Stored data
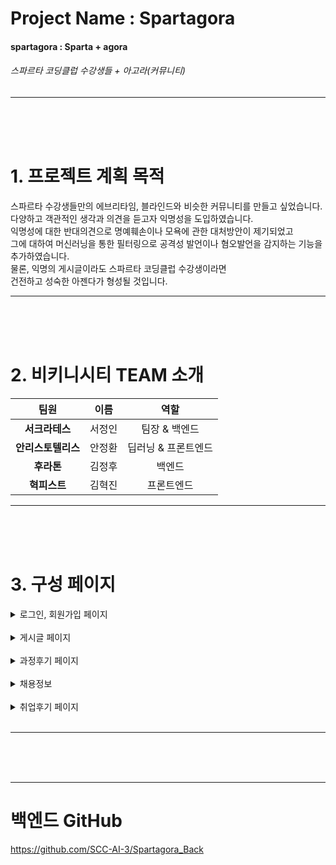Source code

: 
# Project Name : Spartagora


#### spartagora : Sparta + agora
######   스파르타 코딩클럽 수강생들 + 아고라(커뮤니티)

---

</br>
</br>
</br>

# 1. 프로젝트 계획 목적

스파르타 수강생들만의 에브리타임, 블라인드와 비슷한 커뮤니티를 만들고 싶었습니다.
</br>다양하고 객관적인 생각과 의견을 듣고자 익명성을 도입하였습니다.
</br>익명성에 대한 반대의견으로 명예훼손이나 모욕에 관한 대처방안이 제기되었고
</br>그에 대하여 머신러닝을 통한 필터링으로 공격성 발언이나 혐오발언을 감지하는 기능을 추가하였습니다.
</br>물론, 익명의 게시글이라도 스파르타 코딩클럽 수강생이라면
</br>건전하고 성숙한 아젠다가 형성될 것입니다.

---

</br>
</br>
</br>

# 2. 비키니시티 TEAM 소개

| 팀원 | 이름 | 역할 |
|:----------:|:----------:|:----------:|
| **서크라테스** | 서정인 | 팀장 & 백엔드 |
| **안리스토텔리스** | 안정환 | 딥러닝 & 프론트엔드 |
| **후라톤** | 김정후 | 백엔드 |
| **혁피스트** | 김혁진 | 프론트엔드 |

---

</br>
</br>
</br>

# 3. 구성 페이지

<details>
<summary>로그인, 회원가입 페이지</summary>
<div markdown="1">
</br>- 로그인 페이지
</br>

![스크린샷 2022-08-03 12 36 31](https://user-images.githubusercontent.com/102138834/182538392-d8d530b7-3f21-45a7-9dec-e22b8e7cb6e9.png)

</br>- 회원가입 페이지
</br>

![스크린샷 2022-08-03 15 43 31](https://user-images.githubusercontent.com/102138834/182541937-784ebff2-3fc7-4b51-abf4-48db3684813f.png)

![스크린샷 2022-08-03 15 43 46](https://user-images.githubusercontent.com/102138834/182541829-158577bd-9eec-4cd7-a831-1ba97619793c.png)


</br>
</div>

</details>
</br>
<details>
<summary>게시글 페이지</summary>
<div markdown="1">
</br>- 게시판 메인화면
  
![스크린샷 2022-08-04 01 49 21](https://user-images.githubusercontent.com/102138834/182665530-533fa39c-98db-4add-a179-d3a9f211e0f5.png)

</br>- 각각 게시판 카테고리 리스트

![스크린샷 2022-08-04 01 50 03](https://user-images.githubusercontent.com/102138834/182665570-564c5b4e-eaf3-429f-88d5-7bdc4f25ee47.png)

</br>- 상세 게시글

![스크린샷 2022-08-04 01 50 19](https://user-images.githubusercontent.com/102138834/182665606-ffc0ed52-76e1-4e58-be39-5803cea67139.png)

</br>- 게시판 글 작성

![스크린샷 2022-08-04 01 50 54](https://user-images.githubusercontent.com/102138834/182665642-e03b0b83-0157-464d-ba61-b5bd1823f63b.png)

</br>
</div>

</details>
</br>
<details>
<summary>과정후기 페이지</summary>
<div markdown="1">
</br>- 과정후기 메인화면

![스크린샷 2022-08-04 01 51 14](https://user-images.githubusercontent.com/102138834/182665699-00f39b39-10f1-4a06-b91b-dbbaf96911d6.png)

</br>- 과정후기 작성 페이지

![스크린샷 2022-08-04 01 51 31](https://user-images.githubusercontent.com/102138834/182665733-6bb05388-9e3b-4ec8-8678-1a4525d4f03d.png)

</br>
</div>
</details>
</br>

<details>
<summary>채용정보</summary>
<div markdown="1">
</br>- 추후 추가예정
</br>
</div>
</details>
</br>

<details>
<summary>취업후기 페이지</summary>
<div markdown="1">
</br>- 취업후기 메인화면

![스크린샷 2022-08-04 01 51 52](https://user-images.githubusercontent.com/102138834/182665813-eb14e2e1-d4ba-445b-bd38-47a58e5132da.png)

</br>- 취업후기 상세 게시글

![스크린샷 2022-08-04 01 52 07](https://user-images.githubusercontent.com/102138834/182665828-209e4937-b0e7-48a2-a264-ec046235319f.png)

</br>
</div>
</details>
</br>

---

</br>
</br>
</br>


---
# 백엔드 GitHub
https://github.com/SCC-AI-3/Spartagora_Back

--

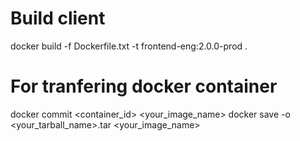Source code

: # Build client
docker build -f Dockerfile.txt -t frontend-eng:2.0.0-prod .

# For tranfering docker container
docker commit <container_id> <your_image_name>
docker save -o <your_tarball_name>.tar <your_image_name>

...

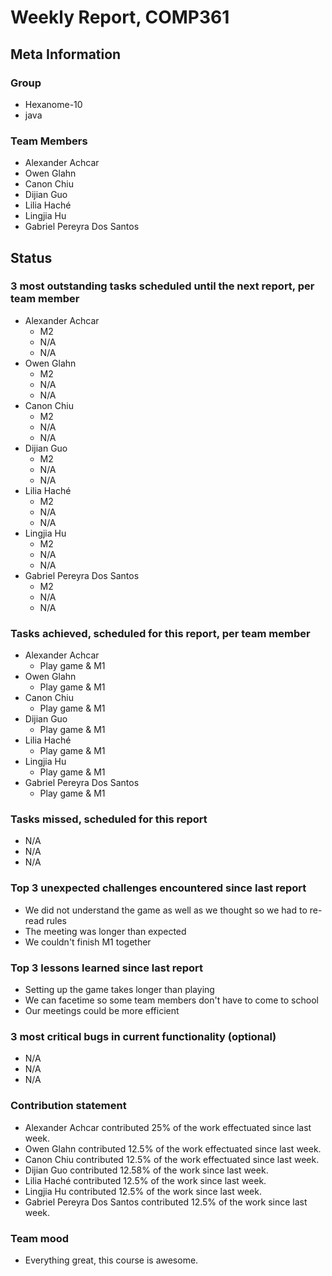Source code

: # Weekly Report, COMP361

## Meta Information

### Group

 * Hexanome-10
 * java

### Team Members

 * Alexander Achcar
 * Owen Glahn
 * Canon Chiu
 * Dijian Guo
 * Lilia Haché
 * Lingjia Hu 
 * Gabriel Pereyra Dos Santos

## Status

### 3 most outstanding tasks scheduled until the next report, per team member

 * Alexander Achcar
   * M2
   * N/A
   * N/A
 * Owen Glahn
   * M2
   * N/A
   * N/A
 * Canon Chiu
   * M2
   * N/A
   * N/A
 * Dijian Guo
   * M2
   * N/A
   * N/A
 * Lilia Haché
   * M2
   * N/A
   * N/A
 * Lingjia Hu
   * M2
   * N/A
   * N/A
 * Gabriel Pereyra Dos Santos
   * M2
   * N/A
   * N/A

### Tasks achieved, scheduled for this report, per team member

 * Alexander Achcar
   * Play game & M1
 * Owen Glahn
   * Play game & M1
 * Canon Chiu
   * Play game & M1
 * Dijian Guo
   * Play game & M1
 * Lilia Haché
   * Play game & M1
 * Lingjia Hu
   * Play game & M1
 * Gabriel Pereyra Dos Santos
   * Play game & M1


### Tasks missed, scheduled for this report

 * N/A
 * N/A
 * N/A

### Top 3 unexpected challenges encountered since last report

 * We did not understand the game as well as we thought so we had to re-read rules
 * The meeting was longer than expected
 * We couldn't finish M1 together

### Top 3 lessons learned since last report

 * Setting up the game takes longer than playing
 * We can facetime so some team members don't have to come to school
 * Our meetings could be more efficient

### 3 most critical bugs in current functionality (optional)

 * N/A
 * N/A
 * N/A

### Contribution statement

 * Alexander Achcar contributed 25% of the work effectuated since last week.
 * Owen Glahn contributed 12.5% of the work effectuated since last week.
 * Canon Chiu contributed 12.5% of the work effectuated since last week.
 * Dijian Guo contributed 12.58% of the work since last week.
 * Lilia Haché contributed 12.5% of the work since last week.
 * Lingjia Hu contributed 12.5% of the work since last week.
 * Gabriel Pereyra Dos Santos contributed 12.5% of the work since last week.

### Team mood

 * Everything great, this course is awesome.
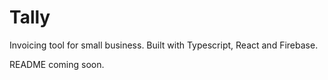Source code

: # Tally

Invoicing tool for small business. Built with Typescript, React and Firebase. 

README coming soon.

*Work task*: The answer must consist of every line from the records above that holds "스파르타".

*Reply to the exercise*:
######   스파르타 코딩클럽 수강생들 + 아고라(커뮤니티)
스파르타 수강생들만의 에브리타임, 블라인드와 비슷한 커뮤니티를 만들고 싶었습니다.
</br>물론, 익명의 게시글이라도 스파르타 코딩클럽 수강생이라면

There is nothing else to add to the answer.